To enhance that hearty texture, the mushrooms are first given a nice char from the grill; then they are finished to order with a citrusy ponzu glaze speckled with ginger and garlic. For the finishing touches, fried garlic, sesame seed and green onion do the trick.
Oh, and let’s not forget about the little surprise that has a big impact on the pupu’s flavor: “There’s rendered bacon in there to give that smoky flavor and add a little bit of saltiness,” confirms Calvan. “It’s a great appetizer that opens up your palate and gets you ready for dinner.”

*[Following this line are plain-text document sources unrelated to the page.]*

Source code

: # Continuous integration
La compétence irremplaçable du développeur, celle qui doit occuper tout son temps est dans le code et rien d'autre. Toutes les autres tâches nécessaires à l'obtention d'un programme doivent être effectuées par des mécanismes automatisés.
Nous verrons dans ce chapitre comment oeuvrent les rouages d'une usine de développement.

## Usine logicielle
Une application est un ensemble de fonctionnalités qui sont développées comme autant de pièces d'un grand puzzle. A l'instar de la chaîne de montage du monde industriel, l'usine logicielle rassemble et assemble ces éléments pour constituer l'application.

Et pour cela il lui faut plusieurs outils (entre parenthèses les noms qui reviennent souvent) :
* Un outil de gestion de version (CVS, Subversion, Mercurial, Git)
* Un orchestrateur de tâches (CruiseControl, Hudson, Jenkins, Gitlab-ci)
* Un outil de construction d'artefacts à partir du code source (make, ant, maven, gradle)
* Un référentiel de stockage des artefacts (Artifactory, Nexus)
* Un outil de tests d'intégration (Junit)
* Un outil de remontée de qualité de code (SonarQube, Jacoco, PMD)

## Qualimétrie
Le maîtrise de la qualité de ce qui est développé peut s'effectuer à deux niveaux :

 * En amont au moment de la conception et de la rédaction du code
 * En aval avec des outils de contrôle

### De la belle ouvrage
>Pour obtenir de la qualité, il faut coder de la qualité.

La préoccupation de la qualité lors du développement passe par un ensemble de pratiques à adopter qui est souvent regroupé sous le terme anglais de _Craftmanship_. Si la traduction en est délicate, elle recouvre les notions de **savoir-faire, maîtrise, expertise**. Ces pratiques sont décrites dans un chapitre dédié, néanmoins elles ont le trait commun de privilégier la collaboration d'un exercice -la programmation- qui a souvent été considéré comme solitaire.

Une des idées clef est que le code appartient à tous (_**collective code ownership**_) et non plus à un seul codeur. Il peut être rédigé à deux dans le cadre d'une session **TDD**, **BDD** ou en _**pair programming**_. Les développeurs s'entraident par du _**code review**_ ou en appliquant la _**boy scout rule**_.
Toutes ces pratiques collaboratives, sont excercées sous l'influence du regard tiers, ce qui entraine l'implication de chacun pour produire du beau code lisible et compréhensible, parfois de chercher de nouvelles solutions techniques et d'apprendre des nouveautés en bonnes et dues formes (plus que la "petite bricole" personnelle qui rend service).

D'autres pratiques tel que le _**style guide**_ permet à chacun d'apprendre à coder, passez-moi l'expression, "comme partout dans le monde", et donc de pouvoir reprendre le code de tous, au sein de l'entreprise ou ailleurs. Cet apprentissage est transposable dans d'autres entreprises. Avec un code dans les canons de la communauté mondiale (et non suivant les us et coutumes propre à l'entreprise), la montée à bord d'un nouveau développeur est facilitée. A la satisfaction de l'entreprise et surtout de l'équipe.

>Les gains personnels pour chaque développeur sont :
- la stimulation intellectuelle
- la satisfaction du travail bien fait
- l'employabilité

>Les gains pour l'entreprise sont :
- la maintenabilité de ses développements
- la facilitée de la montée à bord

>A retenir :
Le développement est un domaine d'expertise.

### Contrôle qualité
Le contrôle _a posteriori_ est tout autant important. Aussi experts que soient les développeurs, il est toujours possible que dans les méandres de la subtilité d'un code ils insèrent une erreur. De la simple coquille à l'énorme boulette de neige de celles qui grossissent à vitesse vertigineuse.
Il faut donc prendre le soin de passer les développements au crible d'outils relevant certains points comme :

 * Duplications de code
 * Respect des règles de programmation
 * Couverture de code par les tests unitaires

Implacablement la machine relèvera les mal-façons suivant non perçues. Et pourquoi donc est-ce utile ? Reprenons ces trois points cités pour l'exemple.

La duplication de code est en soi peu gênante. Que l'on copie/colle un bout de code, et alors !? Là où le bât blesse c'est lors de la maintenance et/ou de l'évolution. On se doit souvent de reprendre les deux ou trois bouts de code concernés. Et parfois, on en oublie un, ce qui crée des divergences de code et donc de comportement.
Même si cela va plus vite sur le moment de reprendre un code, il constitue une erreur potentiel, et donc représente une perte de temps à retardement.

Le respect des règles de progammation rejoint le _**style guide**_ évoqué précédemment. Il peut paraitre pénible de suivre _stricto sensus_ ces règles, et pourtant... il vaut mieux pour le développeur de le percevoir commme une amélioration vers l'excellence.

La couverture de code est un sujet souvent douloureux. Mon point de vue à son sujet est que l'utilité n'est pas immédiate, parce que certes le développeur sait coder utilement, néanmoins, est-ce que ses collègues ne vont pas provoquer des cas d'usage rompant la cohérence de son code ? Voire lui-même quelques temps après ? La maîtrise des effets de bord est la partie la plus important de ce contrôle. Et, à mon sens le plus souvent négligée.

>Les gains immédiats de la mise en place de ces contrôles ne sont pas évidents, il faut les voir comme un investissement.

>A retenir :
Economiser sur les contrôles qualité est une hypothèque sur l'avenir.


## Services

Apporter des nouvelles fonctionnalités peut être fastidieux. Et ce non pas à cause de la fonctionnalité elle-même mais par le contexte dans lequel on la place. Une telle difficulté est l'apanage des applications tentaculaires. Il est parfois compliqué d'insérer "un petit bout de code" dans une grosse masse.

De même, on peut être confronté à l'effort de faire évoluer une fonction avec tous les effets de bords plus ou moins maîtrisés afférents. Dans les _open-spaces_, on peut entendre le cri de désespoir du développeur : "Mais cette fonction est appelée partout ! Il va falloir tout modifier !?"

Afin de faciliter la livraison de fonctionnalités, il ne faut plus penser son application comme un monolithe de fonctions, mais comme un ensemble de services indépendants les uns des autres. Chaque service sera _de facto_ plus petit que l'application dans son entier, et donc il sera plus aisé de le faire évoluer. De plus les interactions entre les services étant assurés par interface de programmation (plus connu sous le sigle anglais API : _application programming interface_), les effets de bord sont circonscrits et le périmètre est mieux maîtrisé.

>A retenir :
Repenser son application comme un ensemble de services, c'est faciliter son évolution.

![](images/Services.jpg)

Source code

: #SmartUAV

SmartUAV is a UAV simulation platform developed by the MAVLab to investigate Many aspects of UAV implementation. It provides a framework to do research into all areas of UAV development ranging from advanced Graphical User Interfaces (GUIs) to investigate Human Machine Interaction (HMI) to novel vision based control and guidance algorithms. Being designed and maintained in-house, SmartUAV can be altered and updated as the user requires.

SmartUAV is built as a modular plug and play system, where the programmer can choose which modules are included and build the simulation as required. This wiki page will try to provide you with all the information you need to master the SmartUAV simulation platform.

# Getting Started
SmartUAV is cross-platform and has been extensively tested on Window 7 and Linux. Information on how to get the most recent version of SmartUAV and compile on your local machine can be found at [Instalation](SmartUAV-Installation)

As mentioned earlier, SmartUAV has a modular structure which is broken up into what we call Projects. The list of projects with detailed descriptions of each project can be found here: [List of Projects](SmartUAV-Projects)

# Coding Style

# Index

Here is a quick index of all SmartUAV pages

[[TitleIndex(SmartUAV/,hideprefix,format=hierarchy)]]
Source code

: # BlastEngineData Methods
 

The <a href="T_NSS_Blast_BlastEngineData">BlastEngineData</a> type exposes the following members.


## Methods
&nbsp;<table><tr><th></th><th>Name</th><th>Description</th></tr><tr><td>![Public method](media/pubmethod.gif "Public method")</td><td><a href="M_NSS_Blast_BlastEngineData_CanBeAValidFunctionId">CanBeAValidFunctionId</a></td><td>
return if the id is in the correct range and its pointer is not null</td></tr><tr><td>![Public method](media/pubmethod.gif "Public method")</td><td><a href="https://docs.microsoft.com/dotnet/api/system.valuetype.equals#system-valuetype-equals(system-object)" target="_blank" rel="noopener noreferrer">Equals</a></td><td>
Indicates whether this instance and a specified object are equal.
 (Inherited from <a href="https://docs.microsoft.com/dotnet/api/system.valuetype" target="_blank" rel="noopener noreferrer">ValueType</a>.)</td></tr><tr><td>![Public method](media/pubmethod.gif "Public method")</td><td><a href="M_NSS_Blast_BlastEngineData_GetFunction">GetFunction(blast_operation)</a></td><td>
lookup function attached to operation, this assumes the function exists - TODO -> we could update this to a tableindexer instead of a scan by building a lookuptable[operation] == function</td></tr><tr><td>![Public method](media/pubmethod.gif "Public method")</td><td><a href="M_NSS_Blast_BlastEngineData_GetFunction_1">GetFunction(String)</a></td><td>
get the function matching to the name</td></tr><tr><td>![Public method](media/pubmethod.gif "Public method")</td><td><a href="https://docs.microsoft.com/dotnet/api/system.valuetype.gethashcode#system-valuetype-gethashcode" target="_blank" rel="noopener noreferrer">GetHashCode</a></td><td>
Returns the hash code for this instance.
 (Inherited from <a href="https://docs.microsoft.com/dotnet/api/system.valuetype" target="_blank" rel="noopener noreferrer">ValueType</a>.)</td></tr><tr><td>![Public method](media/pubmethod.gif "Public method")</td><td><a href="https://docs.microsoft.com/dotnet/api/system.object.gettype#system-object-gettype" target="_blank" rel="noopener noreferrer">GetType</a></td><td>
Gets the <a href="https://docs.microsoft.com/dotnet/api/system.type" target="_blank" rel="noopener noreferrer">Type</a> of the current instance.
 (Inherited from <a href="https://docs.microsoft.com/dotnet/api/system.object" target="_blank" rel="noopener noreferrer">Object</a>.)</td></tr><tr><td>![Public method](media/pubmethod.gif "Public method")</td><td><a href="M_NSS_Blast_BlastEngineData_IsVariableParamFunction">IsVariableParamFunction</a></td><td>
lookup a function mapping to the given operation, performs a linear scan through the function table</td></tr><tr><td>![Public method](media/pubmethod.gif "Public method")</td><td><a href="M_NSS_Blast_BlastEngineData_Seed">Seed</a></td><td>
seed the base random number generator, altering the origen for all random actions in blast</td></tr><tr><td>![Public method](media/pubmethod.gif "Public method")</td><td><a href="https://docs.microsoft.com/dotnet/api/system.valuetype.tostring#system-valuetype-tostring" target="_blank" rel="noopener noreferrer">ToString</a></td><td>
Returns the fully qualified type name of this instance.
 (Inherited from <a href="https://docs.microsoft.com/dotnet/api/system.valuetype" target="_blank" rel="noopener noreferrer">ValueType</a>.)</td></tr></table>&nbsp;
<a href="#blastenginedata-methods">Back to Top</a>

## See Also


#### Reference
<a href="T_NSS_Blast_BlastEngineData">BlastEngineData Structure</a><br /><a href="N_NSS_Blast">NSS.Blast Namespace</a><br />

Since this pupu is made with large, satisfying slices of mushroom, it’s easy to pass around the table for sharing. But with one taste of its complex flavors that burst in your mouth, I can assure you everyone will be fighting over the last piece.
When I think of autumn fare, one word comes to mind, and that’s cozy. Without a doubt, the coziest spot I can think of is Fendu Boulangerie, the sweet little bakery tucked into Manoa Marketplace, where everything is made with love, from scratch.
Though Fendu is a sweet tooth’s paradise with freshly baked cakes, pastries, pies and more, it’s also a fabulous spot for savory pizzas, panninis, sandwiches and the like, a handful of which shine with mushrooms.
“There’s such variations in their flavor, from portobello to a shiitake to a white shimeji,” says owner and chef Niel Koep, who uses local mushrooms when possible. “So that’s something nice — that you can get different flavors from different mushrooms.”
Break open the flaky French pie dough crust of Island Style Chicken Pot Pie ($13.50) for instance, and you’ll find a spoonful of creamy, oozing chicken stock loaded with mushrooms, green papaya, Okinawan sweet potato and other veggies, not to mention whiteand dark-meat chicken, to soothe your soul.
Koep advises patrons to call ahead to see if the epic pot pies are available, as they’re currently only made on the weekends and tend to sell out.
Any day of the week, however, you can get your mushroom fix in the form of Vegetarian Special Panini ($8.99), pressed to perfection with two slices of Fendu’s 50-percent whole wheat bread.
The sandwich also is stocked with bell peppers, sweet onion, mozzarella, fresh tomato and Japanese eggplant.
And when oozing cheese calls at your taste buds, go for pepper-spiced Mushroom Mania Pizza ($13.75 for 8-inch, $21 for 14-inch). Baked with Fendu’s house-made dough and pizza sauce, the pie pairs three types of mushrooms (white shimeji, oyster and shiitake) with three types of cheese (fresh mozzarella, Parmigiano-Reggiano, and pecorino Romano) for an unbelievably flavorful, and comforting, bite.